Kalau kita berbalik sejenak pada tumpuan judul, maka "produk rezim intrik" adalah pelor yang ditembakkan si bujangga (kata antik yang bersinonim dengan pujangga) kepada orang-orang yang dituding olehnya sebagai pelaku "dagelan vulgar".
Siapakah pelaku dagelan tersebut dalam benak Zon? Puisi ini menyatakan tiga tokoh: bandar, kacung makelar, dan begal. Tunggu, jangan kaitkan puisi ini dengan posisi Zon selaku wakil rakyat yang mengemban amanat selaku Wakil Ketua DPR. Kita tetap menempatkan puisi ini sebagai puisi yang lahir dari benak cetek Zon.
Bandarnya Pak Jokowi, kacung makelarnya Pak Romy, dan begalnya Mbah Moen. Seribu kali pun Zon berkilah dengan memajang foto-foto beliau bersama Pak Kiai Moen tidak akan mengubah kandungan puisi ini.
Masalahnya, Zon lupa bahwa dalam KBBI ada satu kata benda yang sangat keren. Kata itu adalah cermin. Cermin itu memantulkan baris berikutnya: penuh cara-cara licik. Siapa yang selama ini kerap menampilkan cara-cara licik. Pasang saja cermin di depan doi maka cermin langsung menunjuk siapa pelakunya.
Kurang licik apa seseorang yang berteriak lantang tentang ada orang yang mengeroyok koleganya sampai wajah koleganya babak belur dan lebam, kemudian ia berdalih dibohongi dan dizalimi setelah niat liciknya menembak kubu sebelah ternyata gagal total? Silakan bertanya pada cermin di depan Zon. Sebab, konon, hingga hari ini sang kolega yang lebam itu belum pernah sekali pun ditengok. Jangankan ditengok, diingat saja kagak!
Nah, lantaran doa Mbah Moen salah ucap maka lahirlah bait keempat. Zon memosisikan diri sebagai pihak yang dizalimi. Ia sedang berusaha membetot simpati. Ia sedang ingin mengatakan bahwa "sebenarnya junjungan kami yang didoakan, tetapi doanya ditukar".

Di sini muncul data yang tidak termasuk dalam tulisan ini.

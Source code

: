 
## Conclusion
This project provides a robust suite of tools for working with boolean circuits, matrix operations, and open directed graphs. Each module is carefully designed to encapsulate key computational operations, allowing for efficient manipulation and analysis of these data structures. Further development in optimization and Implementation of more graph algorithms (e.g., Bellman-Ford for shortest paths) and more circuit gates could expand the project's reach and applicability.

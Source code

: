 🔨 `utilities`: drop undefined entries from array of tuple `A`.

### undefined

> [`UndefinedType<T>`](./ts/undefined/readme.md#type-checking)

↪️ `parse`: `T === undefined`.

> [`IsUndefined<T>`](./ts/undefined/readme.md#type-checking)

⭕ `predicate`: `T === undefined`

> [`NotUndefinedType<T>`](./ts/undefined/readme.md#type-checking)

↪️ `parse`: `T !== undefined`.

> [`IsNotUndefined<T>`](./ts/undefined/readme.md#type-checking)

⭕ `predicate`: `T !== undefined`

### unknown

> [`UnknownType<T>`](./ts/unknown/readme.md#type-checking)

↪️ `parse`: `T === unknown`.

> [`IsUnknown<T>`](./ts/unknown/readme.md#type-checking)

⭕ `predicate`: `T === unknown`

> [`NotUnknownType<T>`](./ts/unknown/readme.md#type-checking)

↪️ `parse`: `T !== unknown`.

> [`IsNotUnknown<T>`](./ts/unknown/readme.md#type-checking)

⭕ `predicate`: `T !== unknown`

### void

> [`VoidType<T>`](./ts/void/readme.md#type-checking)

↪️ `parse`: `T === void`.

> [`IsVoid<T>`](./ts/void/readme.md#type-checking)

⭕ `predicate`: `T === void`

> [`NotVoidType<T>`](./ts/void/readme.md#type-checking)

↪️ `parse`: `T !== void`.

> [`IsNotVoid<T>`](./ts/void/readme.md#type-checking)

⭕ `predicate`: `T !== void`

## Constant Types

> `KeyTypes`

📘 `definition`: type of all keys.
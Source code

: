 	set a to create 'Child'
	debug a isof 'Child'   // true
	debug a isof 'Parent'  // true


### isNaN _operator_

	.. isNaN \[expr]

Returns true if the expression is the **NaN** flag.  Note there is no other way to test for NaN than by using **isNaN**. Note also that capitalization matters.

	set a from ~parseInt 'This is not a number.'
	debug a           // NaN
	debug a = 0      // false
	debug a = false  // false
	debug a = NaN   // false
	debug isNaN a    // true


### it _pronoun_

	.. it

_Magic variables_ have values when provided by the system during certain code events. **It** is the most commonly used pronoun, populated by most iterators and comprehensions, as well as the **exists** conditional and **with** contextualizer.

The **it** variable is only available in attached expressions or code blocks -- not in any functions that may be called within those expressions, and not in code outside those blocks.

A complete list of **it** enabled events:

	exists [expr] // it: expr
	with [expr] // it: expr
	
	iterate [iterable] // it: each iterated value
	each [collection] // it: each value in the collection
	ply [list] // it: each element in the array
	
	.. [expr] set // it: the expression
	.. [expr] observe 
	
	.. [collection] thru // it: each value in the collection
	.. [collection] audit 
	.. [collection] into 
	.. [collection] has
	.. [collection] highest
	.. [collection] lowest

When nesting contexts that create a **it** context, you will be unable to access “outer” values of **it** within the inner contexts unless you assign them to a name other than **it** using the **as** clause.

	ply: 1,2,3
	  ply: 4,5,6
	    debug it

Setelah menempatkan diri sebagai pihak yang dizalimi, Zon menobatkan dirinya dan koleganya sebagai "para pejuang". Ya, mereka memang para pejuang. Selama ini mereka membela agama dan ulama. Soal sekarang "mengejek ulama lewat puisi", gara-gara ulama karismatik tersebut tidak berdiri di pihak Zon. Andai kata ada di pihak Zon pasti bakal dibela mati-matian.
Sederhana, kan?
Meraut Kepekaan Gramatikal
Upaya Zon untuk berkarya dengan melahirkan puisi sebenarnya bukan ia hajatkan untuk seni. Apa yang ia karang sejatinya untuk meledek orang-orang yang berseberangan dengannya. Apa yang ia gubah sebenarnya untuk meletakkan kaumnya di tempat yang luhur dan agung.
Apakah hal sedemikian sah? Tentu saja sah. Adalah hak Zon untuk menganggit puisi. Mau sepuluh mau seratus, silakan saja. Akan tetapi, Zon sekarang dalam posisi sebagai wakil rakyat. Banyak perkara yang mesti ia tuntaskan di Kubah Hijau. Beliau digaji untuk melahirkan atau mengesahkan undang-undang, melakukan tugas pengawasan, dan menyusun atau menyetujui anggaran. Jadi, bukan untuk bacar mulut atau banyak bacot atau mengarang puisi abal-abal.